*** Opening DATA FOR REVIEW ***

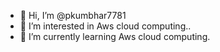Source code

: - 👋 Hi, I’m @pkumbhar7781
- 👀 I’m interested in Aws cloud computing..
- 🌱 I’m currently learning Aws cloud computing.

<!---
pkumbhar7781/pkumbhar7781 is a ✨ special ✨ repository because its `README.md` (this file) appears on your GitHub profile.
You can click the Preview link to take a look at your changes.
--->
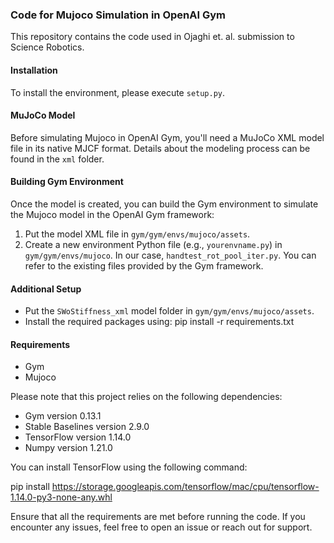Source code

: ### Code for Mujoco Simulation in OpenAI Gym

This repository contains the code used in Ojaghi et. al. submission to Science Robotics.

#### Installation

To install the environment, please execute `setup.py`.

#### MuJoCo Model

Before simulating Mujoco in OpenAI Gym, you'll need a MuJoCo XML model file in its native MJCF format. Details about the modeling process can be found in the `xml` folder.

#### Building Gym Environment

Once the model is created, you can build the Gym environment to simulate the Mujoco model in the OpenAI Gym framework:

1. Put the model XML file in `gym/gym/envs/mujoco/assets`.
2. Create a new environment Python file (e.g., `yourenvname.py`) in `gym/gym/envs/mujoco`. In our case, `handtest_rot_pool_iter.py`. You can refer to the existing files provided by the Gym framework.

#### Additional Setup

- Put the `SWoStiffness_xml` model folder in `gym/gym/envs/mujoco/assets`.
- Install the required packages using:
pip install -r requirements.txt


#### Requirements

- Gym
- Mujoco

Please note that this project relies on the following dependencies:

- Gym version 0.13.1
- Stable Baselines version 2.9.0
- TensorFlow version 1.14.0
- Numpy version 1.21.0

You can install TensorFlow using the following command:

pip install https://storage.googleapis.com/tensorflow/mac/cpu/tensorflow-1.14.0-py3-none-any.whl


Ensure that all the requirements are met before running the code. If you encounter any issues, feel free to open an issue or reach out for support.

*** Closing DATA FOR REVIEW ***
*** Opening DATA FOR REVIEW ***

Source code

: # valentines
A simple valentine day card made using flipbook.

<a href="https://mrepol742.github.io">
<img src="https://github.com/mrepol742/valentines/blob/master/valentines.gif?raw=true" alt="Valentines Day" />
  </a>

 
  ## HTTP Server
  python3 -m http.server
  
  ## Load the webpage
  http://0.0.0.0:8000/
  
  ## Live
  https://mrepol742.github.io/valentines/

*** Closing DATA FOR REVIEW ***

WHAT THE EXERCISE ASKS:
Could you repeat exactly the lines above from the line with "#### Additional Setup" up to and including the line with "Ensure that all", and only those?

SOLUTION:
#### Additional Setup

- Put the `SWoStiffness_xml` model folder in `gym/gym/envs/mujoco/assets`.
- Install the required packages using:
pip install -r requirements.txt


#### Requirements

- Gym
- Mujoco

Please note that this project relies on the following dependencies:

- Gym version 0.13.1
- Stable Baselines version 2.9.0
- TensorFlow version 1.14.0
- Numpy version 1.21.0

You can install TensorFlow using the following command:

pip install https://storage.googleapis.com/tensorflow/mac/cpu/tensorflow-1.14.0-py3-none-any.whl


Ensure that all the requirements are met before running the code. If you encounter any issues, feel free to open an issue or reach out for support.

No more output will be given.